8.02 Beyond Courses: The Search for New Forms of Education Online
With the course firmly established at both the secondary and post-secondary levels as the basic unit for delivering and accounting for education, it is perhaps not surprising that it has also assumed such a role online. On high school and college campuses, courses serve to structure the time and attention of instructors and students. Courses constitute the major portion of the formal educational program. Moreover, they allow for the efficient use of physical facilities by permitting schools to schedule multiple courses in any one classroom throughout the day, the week, and the term. Courses also structure educational accountability processes by allowing for assessments of student performance in each course and then by providing convenient units that may be assembled to fulfill the requirements for a diploma at the secondary level and for general education, majors, and degrees at the post-secondary level.
The course has served a number of similar functions as it has been moved online.
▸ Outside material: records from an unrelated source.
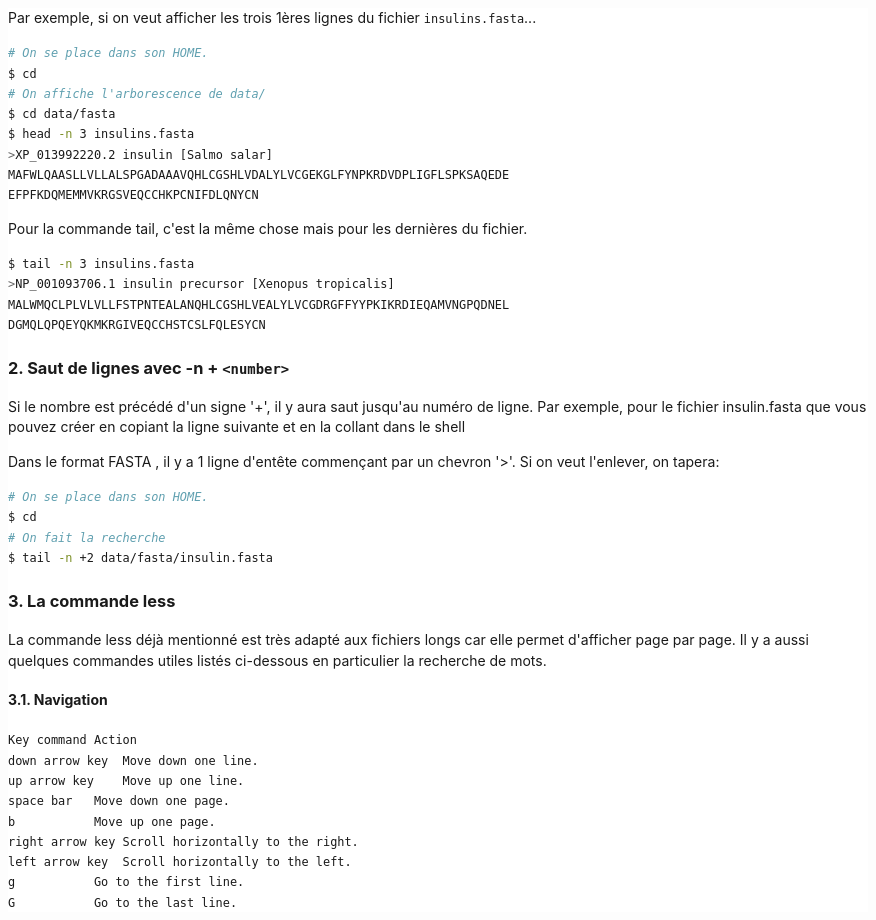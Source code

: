 Par exemple, si on veut afficher les trois 1ères lignes du fichier `insulins.fasta`...

```bash
# On se place dans son HOME. 
$ cd
# On affiche l'arborescence de data/ 
$ cd data/fasta
$ head -n 3 insulins.fasta
>XP_013992220.2 insulin [Salmo salar]
MAFWLQAASLLVLLALSPGADAAAVQHLCGSHLVDALYLVCGEKGLFYNPKRDVDPLIGFLSPKSAQEDE
EFPFKDQMEMMVKRGSVEQCCHKPCNIFDLQNYCN
```

Pour la commande tail, c'est la même chose mais pour les dernières du fichier.
```bash
$ tail -n 3 insulins.fasta
>NP_001093706.1 insulin precursor [Xenopus tropicalis]
MALWMQCLPLVLVLLFSTPNTEALANQHLCGSHLVEALYLVCGDRGFFYYPKIKRDIEQAMVNGPQDNEL
DGMQLQPQEYQKMKRGIVEQCCHSTCSLFQLESYCN
```

### 2. Saut de lignes avec -n + `<number>`
  
Si le nombre est précédé d'un signe '+', il y aura saut jusqu'au numéro de ligne. Par exemple, pour le fichier insulin.fasta que vous pouvez créer en copiant la ligne suivante et en la collant dans le shell
  
Dans le format FASTA , il y a 1 ligne d'entête commençant par un chevron '>'. Si on veut l'enlever, on tapera:

```bash
# On se place dans son HOME. 
$ cd 
# On fait la recherche 
$ tail -n +2 data/fasta/insulin.fasta
```
  
### 3. La commande less
  
La commande less déjà mentionné est très adapté aux fichiers longs car elle permet d'afficher page par page. Il y a aussi quelques commandes utiles listés ci-dessous en particulier la recherche de mots.

#### 3.1. Navigation

```
Key command	Action                          
down arrow key  Move down one line.
up arrow key    Move up one line.
space bar	Move down one page.
b	        Move up one page.
right arrow key	Scroll horizontally to the right.
left arrow key	Scroll horizontally to the left.
g	        Go to the first line.
G	        Go to the last line.
```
Perhaps more than anything else, the use of the course as the unit for packaging and delivering education online has lent legitimacy to education in a non-traditional environment. However, the use of the course as the primary unit for online education has also brought some expectations that may be inappropriate or unrealistic. Courses are assumed to allow for a certain degree of interaction and for the establishment of close relations between faculty and students that may prove unattainable online. At the same time, reliance on the course as a delivery mechanism may prevent exploration of other more appropriate models.
To begin the exploration of models of online educational delivery other than the course, this paper will consider alternatives, including research collaboratories that can take students to the leading edge of scientific discovery, expert discussion groups that rely on broad participation, and digital libraries that organize and present content to address a well-developed conception of audience need.
Natriello, G. Beyond Courses: The Search for New Forms of Education Online. Paper presented at the Annual Meeting of the Association of Internet Researchers. Toronto, ON.